_Task to carry out_
Reproduce every entry below precisely; do not include the pictures.

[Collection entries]
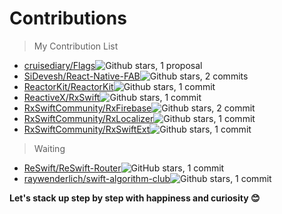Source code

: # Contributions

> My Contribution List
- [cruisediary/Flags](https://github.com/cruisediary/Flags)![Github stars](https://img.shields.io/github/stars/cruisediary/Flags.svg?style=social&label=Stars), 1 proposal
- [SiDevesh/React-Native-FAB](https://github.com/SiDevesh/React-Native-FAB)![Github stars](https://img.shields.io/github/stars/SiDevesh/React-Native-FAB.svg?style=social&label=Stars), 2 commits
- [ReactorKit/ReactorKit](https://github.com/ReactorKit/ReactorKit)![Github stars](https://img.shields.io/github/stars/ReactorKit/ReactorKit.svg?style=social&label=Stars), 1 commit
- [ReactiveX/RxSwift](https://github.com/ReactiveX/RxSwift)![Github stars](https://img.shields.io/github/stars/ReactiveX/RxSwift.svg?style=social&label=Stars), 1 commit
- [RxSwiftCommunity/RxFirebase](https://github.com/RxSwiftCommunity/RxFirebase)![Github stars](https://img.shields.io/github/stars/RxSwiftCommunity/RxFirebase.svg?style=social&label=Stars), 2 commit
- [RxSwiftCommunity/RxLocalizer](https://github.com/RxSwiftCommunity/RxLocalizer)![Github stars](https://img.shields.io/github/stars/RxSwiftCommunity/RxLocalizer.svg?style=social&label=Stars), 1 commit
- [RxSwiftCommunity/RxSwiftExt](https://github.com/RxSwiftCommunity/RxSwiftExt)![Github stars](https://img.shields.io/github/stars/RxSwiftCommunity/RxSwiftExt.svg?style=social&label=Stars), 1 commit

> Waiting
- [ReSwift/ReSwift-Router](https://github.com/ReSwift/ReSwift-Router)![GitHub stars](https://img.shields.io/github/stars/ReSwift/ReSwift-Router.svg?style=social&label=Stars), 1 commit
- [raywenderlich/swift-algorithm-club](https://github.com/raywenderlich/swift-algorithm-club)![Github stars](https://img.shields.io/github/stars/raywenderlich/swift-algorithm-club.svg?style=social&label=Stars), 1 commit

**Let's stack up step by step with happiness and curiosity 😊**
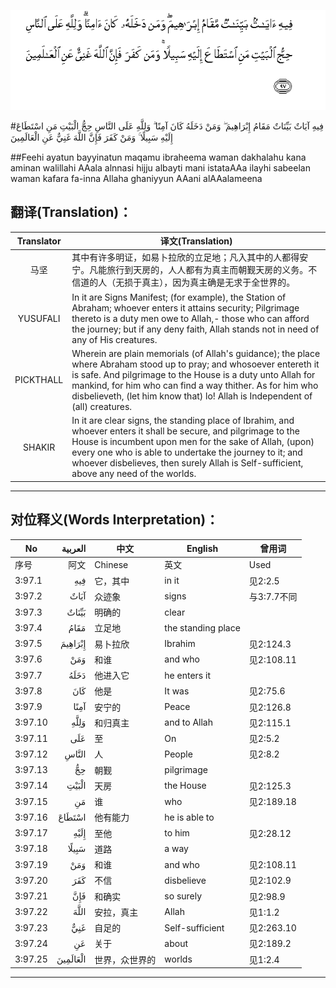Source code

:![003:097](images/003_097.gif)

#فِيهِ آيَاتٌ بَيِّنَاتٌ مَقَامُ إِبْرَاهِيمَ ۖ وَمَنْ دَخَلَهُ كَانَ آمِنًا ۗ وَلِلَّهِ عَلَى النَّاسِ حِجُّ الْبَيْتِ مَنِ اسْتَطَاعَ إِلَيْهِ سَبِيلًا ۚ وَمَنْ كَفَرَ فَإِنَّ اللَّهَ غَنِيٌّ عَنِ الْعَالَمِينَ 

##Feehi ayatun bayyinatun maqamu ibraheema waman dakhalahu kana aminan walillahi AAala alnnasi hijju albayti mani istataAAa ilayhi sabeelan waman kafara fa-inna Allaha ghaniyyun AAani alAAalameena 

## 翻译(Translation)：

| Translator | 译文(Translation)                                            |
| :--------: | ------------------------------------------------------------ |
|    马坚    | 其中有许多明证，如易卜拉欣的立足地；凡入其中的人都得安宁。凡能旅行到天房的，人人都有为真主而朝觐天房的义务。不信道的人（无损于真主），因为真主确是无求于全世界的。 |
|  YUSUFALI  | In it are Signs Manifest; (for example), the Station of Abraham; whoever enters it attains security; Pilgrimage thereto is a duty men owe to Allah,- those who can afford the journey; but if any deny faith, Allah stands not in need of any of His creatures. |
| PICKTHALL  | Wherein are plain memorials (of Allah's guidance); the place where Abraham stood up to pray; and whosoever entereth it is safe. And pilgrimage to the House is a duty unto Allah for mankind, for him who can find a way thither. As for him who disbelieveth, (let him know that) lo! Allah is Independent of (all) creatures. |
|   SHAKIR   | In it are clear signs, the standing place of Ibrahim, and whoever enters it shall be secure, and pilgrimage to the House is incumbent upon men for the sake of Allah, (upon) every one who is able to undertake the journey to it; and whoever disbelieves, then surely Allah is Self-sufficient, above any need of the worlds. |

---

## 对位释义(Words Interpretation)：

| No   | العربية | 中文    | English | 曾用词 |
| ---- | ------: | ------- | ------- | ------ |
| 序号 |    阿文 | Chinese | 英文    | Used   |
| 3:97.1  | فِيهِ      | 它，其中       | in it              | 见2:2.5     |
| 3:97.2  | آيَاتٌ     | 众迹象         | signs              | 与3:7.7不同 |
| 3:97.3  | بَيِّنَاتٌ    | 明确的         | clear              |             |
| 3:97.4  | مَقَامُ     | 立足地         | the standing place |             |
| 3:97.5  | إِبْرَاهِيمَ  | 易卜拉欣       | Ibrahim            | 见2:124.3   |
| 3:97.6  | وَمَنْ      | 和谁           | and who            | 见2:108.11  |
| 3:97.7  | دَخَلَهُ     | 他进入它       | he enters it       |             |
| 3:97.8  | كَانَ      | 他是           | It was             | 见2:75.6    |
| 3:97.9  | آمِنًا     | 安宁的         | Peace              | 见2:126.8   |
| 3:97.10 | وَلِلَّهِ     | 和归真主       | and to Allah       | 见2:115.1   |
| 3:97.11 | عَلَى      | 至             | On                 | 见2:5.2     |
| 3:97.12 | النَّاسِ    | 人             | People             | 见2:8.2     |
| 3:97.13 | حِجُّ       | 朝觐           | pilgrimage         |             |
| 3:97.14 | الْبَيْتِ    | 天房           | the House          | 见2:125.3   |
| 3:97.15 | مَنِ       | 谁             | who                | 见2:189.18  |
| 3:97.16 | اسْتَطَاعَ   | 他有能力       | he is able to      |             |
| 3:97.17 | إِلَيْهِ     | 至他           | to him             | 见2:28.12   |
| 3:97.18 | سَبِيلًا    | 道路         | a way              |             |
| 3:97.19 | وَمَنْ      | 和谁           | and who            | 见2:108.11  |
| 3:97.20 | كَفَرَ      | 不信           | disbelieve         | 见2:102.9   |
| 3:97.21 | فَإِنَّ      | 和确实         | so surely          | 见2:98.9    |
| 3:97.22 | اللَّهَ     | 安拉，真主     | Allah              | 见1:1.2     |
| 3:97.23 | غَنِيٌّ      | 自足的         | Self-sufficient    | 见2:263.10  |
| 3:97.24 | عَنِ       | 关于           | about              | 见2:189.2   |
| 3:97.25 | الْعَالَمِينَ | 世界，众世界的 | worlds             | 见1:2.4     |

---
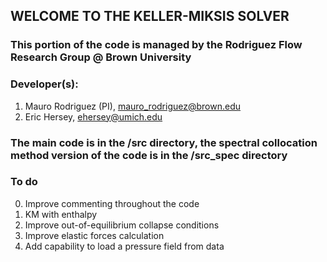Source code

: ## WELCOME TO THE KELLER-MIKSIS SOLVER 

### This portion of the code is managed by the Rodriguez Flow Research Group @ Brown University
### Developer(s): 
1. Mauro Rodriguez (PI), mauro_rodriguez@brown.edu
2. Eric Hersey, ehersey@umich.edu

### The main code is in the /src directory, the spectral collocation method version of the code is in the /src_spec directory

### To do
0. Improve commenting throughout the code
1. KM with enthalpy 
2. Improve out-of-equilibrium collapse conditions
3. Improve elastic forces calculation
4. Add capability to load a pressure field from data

_Written solution_
Source code

: # Contributions

> My Contribution List
- [cruisediary/Flags](https://github.com/cruisediary/Flags)![Github stars](https://img.shields.io/github/stars/cruisediary/Flags.svg?style=social&label=Stars), 1 proposal
- [SiDevesh/React-Native-FAB](https://github.com/SiDevesh/React-Native-FAB)![Github stars](https://img.shields.io/github/stars/SiDevesh/React-Native-FAB.svg?style=social&label=Stars), 2 commits
- [ReactorKit/ReactorKit](https://github.com/ReactorKit/ReactorKit)![Github stars](https://img.shields.io/github/stars/ReactorKit/ReactorKit.svg?style=social&label=Stars), 1 commit
- [ReactiveX/RxSwift](https://github.com/ReactiveX/RxSwift)![Github stars](https://img.shields.io/github/stars/ReactiveX/RxSwift.svg?style=social&label=Stars), 1 commit
- [RxSwiftCommunity/RxFirebase](https://github.com/RxSwiftCommunity/RxFirebase)![Github stars](https://img.shields.io/github/stars/RxSwiftCommunity/RxFirebase.svg?style=social&label=Stars), 2 commit
- [RxSwiftCommunity/RxLocalizer](https://github.com/RxSwiftCommunity/RxLocalizer)![Github stars](https://img.shields.io/github/stars/RxSwiftCommunity/RxLocalizer.svg?style=social&label=Stars), 1 commit
- [RxSwiftCommunity/RxSwiftExt](https://github.com/RxSwiftCommunity/RxSwiftExt)![Github stars](https://img.shields.io/github/stars/RxSwiftCommunity/RxSwiftExt.svg?style=social&label=Stars), 1 commit

> Waiting
- [ReSwift/ReSwift-Router](https://github.com/ReSwift/ReSwift-Router)![GitHub stars](https://img.shields.io/github/stars/ReSwift/ReSwift-Router.svg?style=social&label=Stars), 1 commit
- [raywenderlich/swift-algorithm-club](https://github.com/raywenderlich/swift-algorithm-club)![Github stars](https://img.shields.io/github/stars/raywenderlich/swift-algorithm-club.svg?style=social&label=Stars), 1 commit

**Let's stack up step by step with happiness and curiosity 😊**
Source code

:![003:097](images/003_097.gif)

#فِيهِ آيَاتٌ بَيِّنَاتٌ مَقَامُ إِبْرَاهِيمَ ۖ وَمَنْ دَخَلَهُ كَانَ آمِنًا ۗ وَلِلَّهِ عَلَى النَّاسِ حِجُّ الْبَيْتِ مَنِ اسْتَطَاعَ إِلَيْهِ سَبِيلًا ۚ وَمَنْ كَفَرَ فَإِنَّ اللَّهَ غَنِيٌّ عَنِ الْعَالَمِينَ 

##Feehi ayatun bayyinatun maqamu ibraheema waman dakhalahu kana aminan walillahi AAala alnnasi hijju albayti mani istataAAa ilayhi sabeelan waman kafara fa-inna Allaha ghaniyyun AAani alAAalameena 

## 翻译(Translation)：

| Translator | 译文(Translation)                                            |
| :--------: | ------------------------------------------------------------ |
|    马坚    | 其中有许多明证，如易卜拉欣的立足地；凡入其中的人都得安宁。凡能旅行到天房的，人人都有为真主而朝觐天房的义务。不信道的人（无损于真主），因为真主确是无求于全世界的。 |
|  YUSUFALI  | In it are Signs Manifest; (for example), the Station of Abraham; whoever enters it attains security; Pilgrimage thereto is a duty men owe to Allah,- those who can afford the journey; but if any deny faith, Allah stands not in need of any of His creatures. |
| PICKTHALL  | Wherein are plain memorials (of Allah's guidance); the place where Abraham stood up to pray; and whosoever entereth it is safe. And pilgrimage to the House is a duty unto Allah for mankind, for him who can find a way thither. As for him who disbelieveth, (let him know that) lo! Allah is Independent of (all) creatures. |
|   SHAKIR   | In it are clear signs, the standing place of Ibrahim, and whoever enters it shall be secure, and pilgrimage to the House is incumbent upon men for the sake of Allah, (upon) every one who is able to undertake the journey to it; and whoever disbelieves, then surely Allah is Self-sufficient, above any need of the worlds. |

---

## 对位释义(Words Interpretation)：

| No   | العربية | 中文    | English | 曾用词 |
| ---- | ------: | ------- | ------- | ------ |
| 序号 |    阿文 | Chinese | 英文    | Used   |
| 3:97.1  | فِيهِ      | 它，其中       | in it              | 见2:2.5     |
| 3:97.2  | آيَاتٌ     | 众迹象         | signs              | 与3:7.7不同 |
| 3:97.3  | بَيِّنَاتٌ    | 明确的         | clear              |             |
| 3:97.4  | مَقَامُ     | 立足地         | the standing place |             |
| 3:97.5  | إِبْرَاهِيمَ  | 易卜拉欣       | Ibrahim            | 见2:124.3   |
| 3:97.6  | وَمَنْ      | 和谁           | and who            | 见2:108.11  |
| 3:97.7  | دَخَلَهُ     | 他进入它       | he enters it       |             |
| 3:97.8  | كَانَ      | 他是           | It was             | 见2:75.6    |
| 3:97.9  | آمِنًا     | 安宁的         | Peace              | 见2:126.8   |
| 3:97.10 | وَلِلَّهِ     | 和归真主       | and to Allah       | 见2:115.1   |
| 3:97.11 | عَلَى      | 至             | On                 | 见2:5.2     |
| 3:97.12 | النَّاسِ    | 人             | People             | 见2:8.2     |
| 3:97.13 | حِجُّ       | 朝觐           | pilgrimage         |             |
| 3:97.14 | الْبَيْتِ    | 天房           | the House          | 见2:125.3   |
| 3:97.15 | مَنِ       | 谁             | who                | 见2:189.18  |
| 3:97.16 | اسْتَطَاعَ   | 他有能力       | he is able to      |             |
| 3:97.17 | إِلَيْهِ     | 至他           | to him             | 见2:28.12   |
| 3:97.18 | سَبِيلًا    | 道路         | a way              |             |
| 3:97.19 | وَمَنْ      | 和谁           | and who            | 见2:108.11  |
| 3:97.20 | كَفَرَ      | 不信           | disbelieve         | 见2:102.9   |
| 3:97.21 | فَإِنَّ      | 和确实         | so surely          | 见2:98.9    |
| 3:97.22 | اللَّهَ     | 安拉，真主     | Allah              | 见1:1.2     |
| 3:97.23 | غَنِيٌّ      | 自足的         | Self-sufficient    | 见2:263.10  |
| 3:97.24 | عَنِ       | 关于           | about              | 见2:189.2   |
| 3:97.25 | الْعَالَمِينَ | 世界，众世界的 | worlds             | 见1:2.4     |

---
Source code

: ## WELCOME TO THE KELLER-MIKSIS SOLVER 

### This portion of the code is managed by the Rodriguez Flow Research Group @ Brown University
### Developer(s): 
1. Mauro Rodriguez (PI), mauro_rodriguez@brown.edu
2. Eric Hersey, ehersey@umich.edu

### The main code is in the /src directory, the spectral collocation method version of the code is in the /src_spec directory

### To do
0. Improve commenting throughout the code
1. KM with enthalpy 
2. Improve out-of-equilibrium collapse conditions
3. Improve elastic forces calculation
4. Add capability to load a pressure field from data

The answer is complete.